SUPPLIED DATA -
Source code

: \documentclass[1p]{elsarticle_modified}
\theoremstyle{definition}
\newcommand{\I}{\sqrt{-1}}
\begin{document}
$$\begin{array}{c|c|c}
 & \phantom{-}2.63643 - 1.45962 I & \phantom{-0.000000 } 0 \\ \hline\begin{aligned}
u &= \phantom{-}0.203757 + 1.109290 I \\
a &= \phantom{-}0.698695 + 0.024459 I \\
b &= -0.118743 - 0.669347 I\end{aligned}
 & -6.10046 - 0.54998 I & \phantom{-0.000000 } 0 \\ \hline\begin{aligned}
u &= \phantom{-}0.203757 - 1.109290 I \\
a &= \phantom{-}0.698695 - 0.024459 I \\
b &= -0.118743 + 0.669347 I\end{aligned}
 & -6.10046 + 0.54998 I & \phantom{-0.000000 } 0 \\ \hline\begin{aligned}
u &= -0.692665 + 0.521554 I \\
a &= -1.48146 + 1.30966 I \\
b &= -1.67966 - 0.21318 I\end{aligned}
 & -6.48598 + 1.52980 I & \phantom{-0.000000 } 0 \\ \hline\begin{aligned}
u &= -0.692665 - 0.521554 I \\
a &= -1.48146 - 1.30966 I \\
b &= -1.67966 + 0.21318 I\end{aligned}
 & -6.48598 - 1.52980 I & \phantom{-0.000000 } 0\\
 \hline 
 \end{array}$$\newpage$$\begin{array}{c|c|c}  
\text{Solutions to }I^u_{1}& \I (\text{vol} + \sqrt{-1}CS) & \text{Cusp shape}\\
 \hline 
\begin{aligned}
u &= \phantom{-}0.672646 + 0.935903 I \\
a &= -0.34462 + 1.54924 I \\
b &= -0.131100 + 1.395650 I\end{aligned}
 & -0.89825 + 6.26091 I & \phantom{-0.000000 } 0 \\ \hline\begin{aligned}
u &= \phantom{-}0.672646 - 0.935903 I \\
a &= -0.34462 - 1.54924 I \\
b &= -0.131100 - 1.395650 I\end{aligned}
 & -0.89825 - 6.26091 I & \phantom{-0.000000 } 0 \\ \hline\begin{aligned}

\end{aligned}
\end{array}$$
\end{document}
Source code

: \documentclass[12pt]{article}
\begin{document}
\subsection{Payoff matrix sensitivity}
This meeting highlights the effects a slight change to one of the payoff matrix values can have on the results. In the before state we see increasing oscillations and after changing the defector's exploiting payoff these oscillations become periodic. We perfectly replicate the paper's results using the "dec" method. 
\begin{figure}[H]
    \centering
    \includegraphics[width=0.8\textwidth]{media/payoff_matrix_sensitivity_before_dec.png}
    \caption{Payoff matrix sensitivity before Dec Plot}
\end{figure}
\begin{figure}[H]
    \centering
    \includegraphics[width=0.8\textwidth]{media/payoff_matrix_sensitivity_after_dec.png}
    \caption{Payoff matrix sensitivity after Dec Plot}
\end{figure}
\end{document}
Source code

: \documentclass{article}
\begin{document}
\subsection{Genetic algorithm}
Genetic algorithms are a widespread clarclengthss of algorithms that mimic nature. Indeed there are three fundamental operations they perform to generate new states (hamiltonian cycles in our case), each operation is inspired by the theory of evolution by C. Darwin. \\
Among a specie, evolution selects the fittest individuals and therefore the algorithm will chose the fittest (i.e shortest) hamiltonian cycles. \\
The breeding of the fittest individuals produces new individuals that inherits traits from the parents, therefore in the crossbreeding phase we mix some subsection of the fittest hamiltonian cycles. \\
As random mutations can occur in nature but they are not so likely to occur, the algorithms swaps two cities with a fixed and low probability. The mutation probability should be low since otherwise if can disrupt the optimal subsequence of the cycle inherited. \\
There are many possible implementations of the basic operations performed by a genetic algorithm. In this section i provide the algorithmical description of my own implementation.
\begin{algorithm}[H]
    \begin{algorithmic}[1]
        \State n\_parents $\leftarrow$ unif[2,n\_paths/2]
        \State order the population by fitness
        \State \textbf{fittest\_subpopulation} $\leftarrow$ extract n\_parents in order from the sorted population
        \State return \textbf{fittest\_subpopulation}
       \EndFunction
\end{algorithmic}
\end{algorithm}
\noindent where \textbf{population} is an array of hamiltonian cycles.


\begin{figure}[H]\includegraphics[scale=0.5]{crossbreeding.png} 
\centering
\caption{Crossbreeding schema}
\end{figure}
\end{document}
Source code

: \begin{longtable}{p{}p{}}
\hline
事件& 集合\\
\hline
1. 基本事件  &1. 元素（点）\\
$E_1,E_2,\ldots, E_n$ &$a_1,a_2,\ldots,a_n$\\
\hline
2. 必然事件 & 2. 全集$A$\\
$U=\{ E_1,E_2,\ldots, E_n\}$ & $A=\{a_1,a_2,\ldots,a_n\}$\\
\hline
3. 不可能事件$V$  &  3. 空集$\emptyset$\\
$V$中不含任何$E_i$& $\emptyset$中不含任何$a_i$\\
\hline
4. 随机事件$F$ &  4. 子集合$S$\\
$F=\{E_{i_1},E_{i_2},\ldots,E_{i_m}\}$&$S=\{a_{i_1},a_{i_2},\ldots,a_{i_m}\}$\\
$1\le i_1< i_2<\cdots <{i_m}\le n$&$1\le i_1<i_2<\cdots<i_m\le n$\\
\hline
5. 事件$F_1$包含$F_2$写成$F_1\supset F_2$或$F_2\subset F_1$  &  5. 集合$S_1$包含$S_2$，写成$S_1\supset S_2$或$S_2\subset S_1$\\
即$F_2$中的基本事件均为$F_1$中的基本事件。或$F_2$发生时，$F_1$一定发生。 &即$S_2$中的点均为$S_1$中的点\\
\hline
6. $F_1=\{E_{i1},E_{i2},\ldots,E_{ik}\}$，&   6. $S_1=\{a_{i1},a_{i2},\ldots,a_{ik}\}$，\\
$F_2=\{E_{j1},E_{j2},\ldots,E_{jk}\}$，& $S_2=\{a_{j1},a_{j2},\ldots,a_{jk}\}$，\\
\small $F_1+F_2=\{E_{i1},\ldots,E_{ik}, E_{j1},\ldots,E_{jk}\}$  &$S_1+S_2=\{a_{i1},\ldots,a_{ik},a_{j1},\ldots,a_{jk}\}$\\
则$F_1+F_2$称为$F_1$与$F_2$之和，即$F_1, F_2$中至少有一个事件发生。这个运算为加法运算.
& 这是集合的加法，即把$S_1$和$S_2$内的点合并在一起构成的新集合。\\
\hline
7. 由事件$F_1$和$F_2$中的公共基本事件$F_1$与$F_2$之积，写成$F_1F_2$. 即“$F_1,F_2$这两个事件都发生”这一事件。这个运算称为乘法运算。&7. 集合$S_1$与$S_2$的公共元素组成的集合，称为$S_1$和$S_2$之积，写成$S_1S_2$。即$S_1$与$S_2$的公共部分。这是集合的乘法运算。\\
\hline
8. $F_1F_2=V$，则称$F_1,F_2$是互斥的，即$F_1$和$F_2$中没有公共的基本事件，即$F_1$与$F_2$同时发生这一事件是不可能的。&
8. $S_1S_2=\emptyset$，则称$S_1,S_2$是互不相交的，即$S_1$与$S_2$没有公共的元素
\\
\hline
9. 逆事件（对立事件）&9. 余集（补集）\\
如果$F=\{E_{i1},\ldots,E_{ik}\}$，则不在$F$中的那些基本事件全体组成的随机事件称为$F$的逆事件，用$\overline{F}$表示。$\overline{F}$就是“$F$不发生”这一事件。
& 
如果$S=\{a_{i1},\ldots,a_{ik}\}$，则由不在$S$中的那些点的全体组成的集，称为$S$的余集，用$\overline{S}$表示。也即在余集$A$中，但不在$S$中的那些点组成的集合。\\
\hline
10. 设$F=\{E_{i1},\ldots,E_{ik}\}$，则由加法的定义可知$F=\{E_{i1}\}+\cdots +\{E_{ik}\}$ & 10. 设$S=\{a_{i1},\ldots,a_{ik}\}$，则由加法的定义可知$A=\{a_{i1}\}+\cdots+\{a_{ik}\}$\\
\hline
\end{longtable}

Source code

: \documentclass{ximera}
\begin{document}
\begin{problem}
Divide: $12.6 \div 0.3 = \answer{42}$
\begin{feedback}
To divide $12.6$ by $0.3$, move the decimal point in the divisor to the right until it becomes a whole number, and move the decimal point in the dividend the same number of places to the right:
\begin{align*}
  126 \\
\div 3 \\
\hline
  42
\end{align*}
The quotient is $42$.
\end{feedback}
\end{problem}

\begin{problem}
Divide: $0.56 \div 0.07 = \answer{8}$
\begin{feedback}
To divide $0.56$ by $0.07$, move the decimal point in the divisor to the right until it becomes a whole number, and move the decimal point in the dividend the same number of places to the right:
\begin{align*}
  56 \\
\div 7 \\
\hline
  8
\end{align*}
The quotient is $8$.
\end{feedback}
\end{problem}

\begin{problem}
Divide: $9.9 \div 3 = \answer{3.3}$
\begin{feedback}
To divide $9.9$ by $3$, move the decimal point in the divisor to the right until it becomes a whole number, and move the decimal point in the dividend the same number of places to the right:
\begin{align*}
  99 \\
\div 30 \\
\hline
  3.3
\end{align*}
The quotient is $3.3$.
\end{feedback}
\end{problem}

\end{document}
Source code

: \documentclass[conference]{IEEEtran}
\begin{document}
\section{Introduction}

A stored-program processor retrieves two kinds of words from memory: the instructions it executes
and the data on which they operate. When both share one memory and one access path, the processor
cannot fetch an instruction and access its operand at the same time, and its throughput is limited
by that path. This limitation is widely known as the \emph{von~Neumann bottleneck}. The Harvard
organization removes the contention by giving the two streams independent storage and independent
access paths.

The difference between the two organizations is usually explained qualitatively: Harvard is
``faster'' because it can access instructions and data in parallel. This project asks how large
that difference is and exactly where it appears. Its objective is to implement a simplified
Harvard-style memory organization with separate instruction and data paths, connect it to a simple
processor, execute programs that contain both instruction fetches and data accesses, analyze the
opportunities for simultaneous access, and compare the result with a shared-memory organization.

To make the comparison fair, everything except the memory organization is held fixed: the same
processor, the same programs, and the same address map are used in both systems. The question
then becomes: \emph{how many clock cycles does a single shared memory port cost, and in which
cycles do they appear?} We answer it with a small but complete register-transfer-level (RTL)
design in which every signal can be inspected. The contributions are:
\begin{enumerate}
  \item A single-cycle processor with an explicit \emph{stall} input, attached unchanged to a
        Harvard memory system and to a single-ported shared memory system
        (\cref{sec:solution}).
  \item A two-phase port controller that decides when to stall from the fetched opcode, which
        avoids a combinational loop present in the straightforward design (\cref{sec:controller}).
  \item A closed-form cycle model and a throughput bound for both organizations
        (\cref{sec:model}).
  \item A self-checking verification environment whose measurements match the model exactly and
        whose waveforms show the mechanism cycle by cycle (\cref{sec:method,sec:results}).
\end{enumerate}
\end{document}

WHAT IS BEING ASKED - Give an exact copy of the lines above, from the top of the records to the line that contains "b &= -1.67966 - 0.21318", taking in both ends.

YOUR RESPONSE -
Source code

: \documentclass[1p]{elsarticle_modified}
\theoremstyle{definition}
\newcommand{\I}{\sqrt{-1}}
\begin{document}
$$\begin{array}{c|c|c}
 & \phantom{-}2.63643 - 1.45962 I & \phantom{-0.000000 } 0 \\ \hline\begin{aligned}
u &= \phantom{-}0.203757 + 1.109290 I \\
a &= \phantom{-}0.698695 + 0.024459 I \\
b &= -0.118743 - 0.669347 I\end{aligned}
 & -6.10046 - 0.54998 I & \phantom{-0.000000 } 0 \\ \hline\begin{aligned}
u &= \phantom{-}0.203757 - 1.109290 I \\
a &= \phantom{-}0.698695 - 0.024459 I \\
b &= -0.118743 + 0.669347 I\end{aligned}
 & -6.10046 + 0.54998 I & \phantom{-0.000000 } 0 \\ \hline\begin{aligned}
u &= -0.692665 + 0.521554 I \\
a &= -1.48146 + 1.30966 I \\
b &= -1.67966 - 0.21318 I\end{aligned}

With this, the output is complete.